“Things Like That Don’t Happen to Us”

I entered a fairly substantial contest last year, and the finalist results just came out in March. It could have meant big things for my career, for a bit of focus on my writing, and I could practically taste what winning would be like, let alone a final. And then, of course, I didn’t even final.

Perhaps what’s most telling is how I say “of course” I didn’t final. Because it could have been compared to a kind of lottery win, something magical and unexpected handed out by the universe (no, I’m not going to go into contests on the whole – they are what they are.) Anyway, the reason I guess I was disappointed but rather unsurprised was because, as my mom likes to point out, “things like that don’t happen to us.”

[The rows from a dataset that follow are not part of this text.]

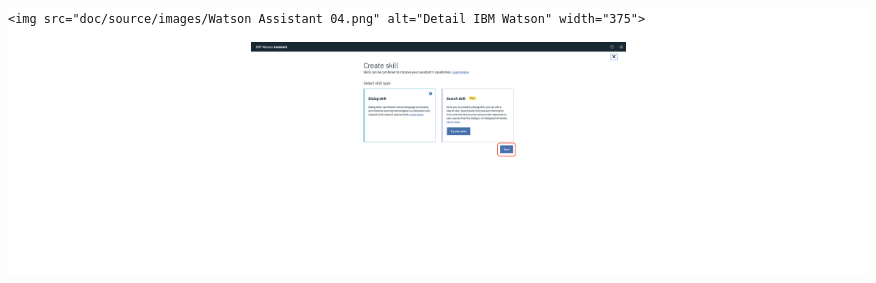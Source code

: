     <img src="doc/source/images/Watson Assistant 04.png" alt="Detail IBM Watson" width="375">
</div>

<div align="center">
    <img src="doc/source/images/Watson Assistant 05.png" alt="IBM Watson Platform" width="375">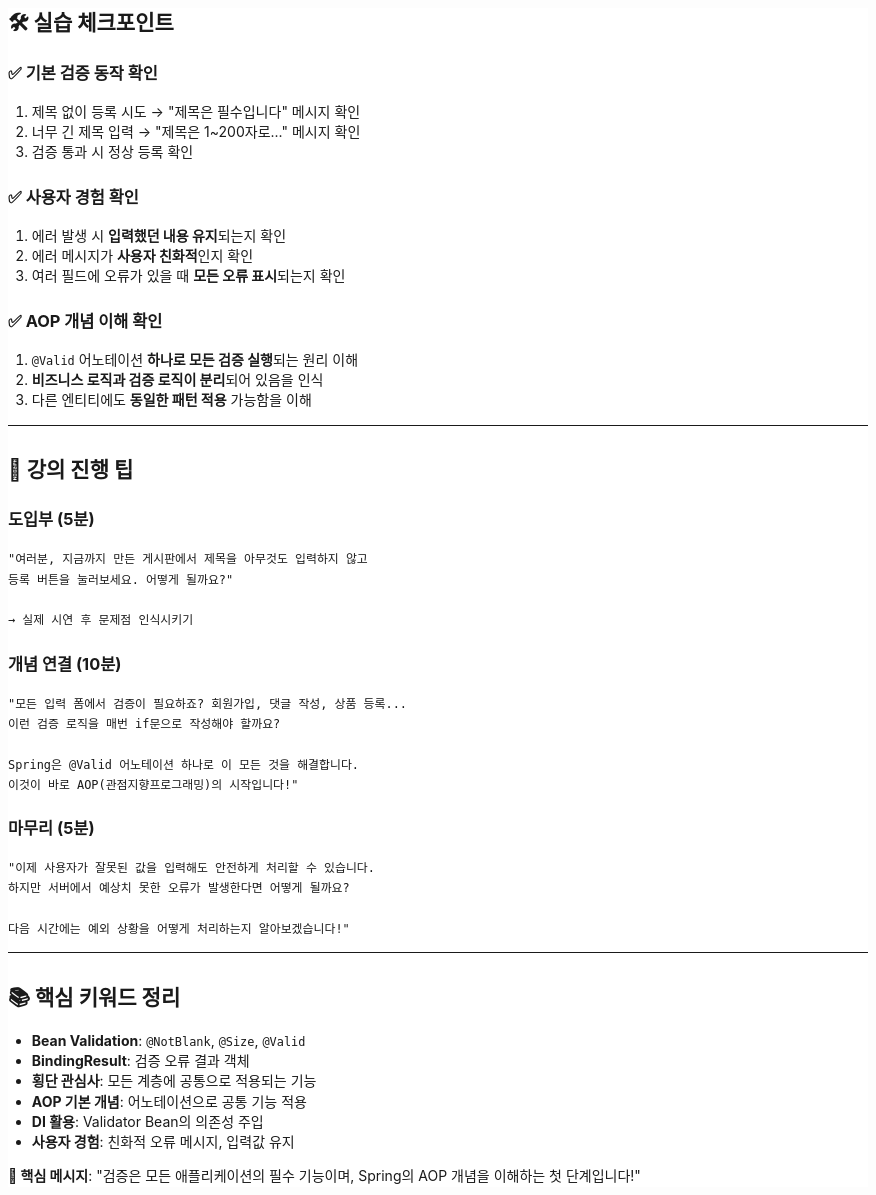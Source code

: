 
## 🛠️ 실습 체크포인트

### ✅ 기본 검증 동작 확인
1. 제목 없이 등록 시도 → "제목은 필수입니다" 메시지 확인
2. 너무 긴 제목 입력 → "제목은 1~200자로..." 메시지 확인
3. 검증 통과 시 정상 등록 확인

### ✅ 사용자 경험 확인  
1. 에러 발생 시 **입력했던 내용 유지**되는지 확인
2. 에러 메시지가 **사용자 친화적**인지 확인
3. 여러 필드에 오류가 있을 때 **모든 오류 표시**되는지 확인

### ✅ AOP 개념 이해 확인
1. `@Valid` 어노테이션 **하나로 모든 검증 실행**되는 원리 이해
2. **비즈니스 로직과 검증 로직이 분리**되어 있음을 인식
3. 다른 엔티티에도 **동일한 패턴 적용** 가능함을 이해

---

## 🎪 강의 진행 팁

### 도입부 (5분)
```
"여러분, 지금까지 만든 게시판에서 제목을 아무것도 입력하지 않고 
등록 버튼을 눌러보세요. 어떻게 될까요?"

→ 실제 시연 후 문제점 인식시키기
```

### 개념 연결 (10분)  
```
"모든 입력 폼에서 검증이 필요하죠? 회원가입, 댓글 작성, 상품 등록...
이런 검증 로직을 매번 if문으로 작성해야 할까요?

Spring은 @Valid 어노테이션 하나로 이 모든 것을 해결합니다.
이것이 바로 AOP(관점지향프로그래밍)의 시작입니다!"
```

### 마무리 (5분)
```
"이제 사용자가 잘못된 값을 입력해도 안전하게 처리할 수 있습니다.
하지만 서버에서 예상치 못한 오류가 발생한다면 어떻게 될까요?

다음 시간에는 예외 상황을 어떻게 처리하는지 알아보겠습니다!"
```

---

## 📚 핵심 키워드 정리

- **Bean Validation**: `@NotBlank`, `@Size`, `@Valid`
- **BindingResult**: 검증 오류 결과 객체  
- **횡단 관심사**: 모든 계층에 공통으로 적용되는 기능
- **AOP 기본 개념**: 어노테이션으로 공통 기능 적용
- **DI 활용**: Validator Bean의 의존성 주입
- **사용자 경험**: 친화적 오류 메시지, 입력값 유지

**🎯 핵심 메시지**: "검증은 모든 애플리케이션의 필수 기능이며, Spring의 AOP 개념을 이해하는 첫 단계입니다!"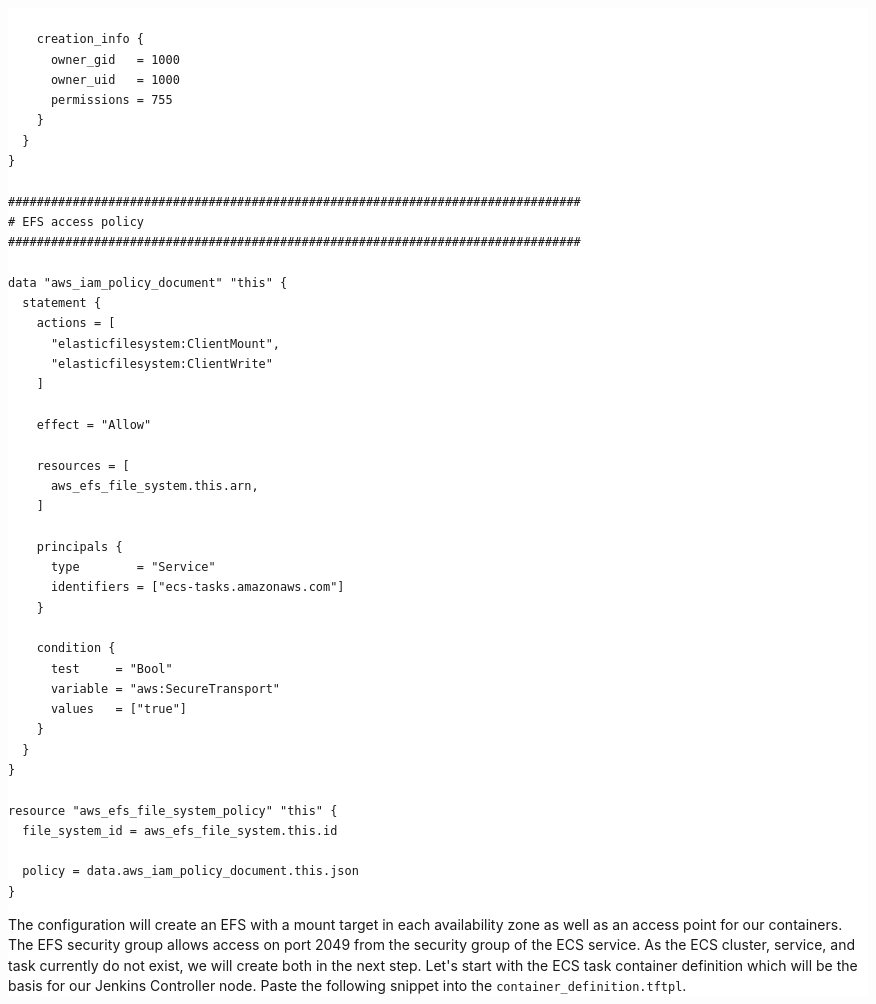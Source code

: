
 ```hcl

    creation_info {
      owner_gid   = 1000
      owner_uid   = 1000
      permissions = 755
    }
  }
}

################################################################################
# EFS access policy
################################################################################

data "aws_iam_policy_document" "this" {
  statement {
    actions = [
      "elasticfilesystem:ClientMount",
      "elasticfilesystem:ClientWrite"
    ]

    effect = "Allow"

    resources = [
      aws_efs_file_system.this.arn,
    ]

    principals {
      type        = "Service"
      identifiers = ["ecs-tasks.amazonaws.com"]
    }

    condition {
      test     = "Bool"
      variable = "aws:SecureTransport"
      values   = ["true"]
    }
  }
}

resource "aws_efs_file_system_policy" "this" {
  file_system_id = aws_efs_file_system.this.id

  policy = data.aws_iam_policy_document.this.json
}

```

The configuration will create an EFS with a mount target in each availability zone as well as an access point for our containers. The EFS security group allows access on port 2049 from the security group of the ECS service. As the ECS cluster, service, and task currently do not exist, we will create both in the next step. Let's start with the ECS task container definition which will be the basis for our Jenkins Controller node. Paste the following snippet into the `container_definition.tftpl`.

“Things like that don’t happen to us.”

I repeat it as I consider it. Of what it implies and applies to. Of how I have somehow internalized this, perhaps the same way my mom did from her her. It applies to anything like winning the lottery, sudden found money, apparently contest wins, and anything else which might have required some amount of good luck and unexpected good fortune. I think it comes out of a stolid, middle-class background (perhaps even lower middle class) where the philosophy is basically, anything that’s simply given to you implicitly has less value, and shouldn’t be trusted.Luck itself, perhaps, shouldn’t and can’t be trusted, and everything should be earned by your own labors. What you should do is work, work, work … then die.

Now, I’m all for hard work – and I do work hard – but the idea that “things like that don’t happen to us” started to kind of bother me. Because as I thought about it, things like getting published – or even writing a book and attempting to get published – those things don’t happen to our family either. Why? Because historically, that isn’t what we would even consider. Our family is not one of innovators, of risk takers. Indeed, my aunt and uncle have their own business, and my brother is thinking of starting one, but it’s generally frowned on. Most of us stick with the first or second job we ever had until the day we require (there’s that “work, work, work, die” philosophy in action).

I am, I think, a bit of an oddball. And I’m proud of it.

Because here’s the rub: how do we know what will happen to us? We don’t. You don’t win the lottery if you don’t win a ticket, but your family lineage likewise does not determine and limit what you can or can’t do with life. Because it’s that same lineage that has somehow produced me, and I am a writer. On the other side of the family, I have a cousin working to become a singer – and she’s talented too. Maybe our generation is the one that wants to know why things like “that” don’t happen to us. You sure? Because I think you’re wrong. And I’m going to prove it.

Anyway, there’s the end of my rant. Do your family philosophies and beliefs stop you from reaching for the stars, or push you all the higher?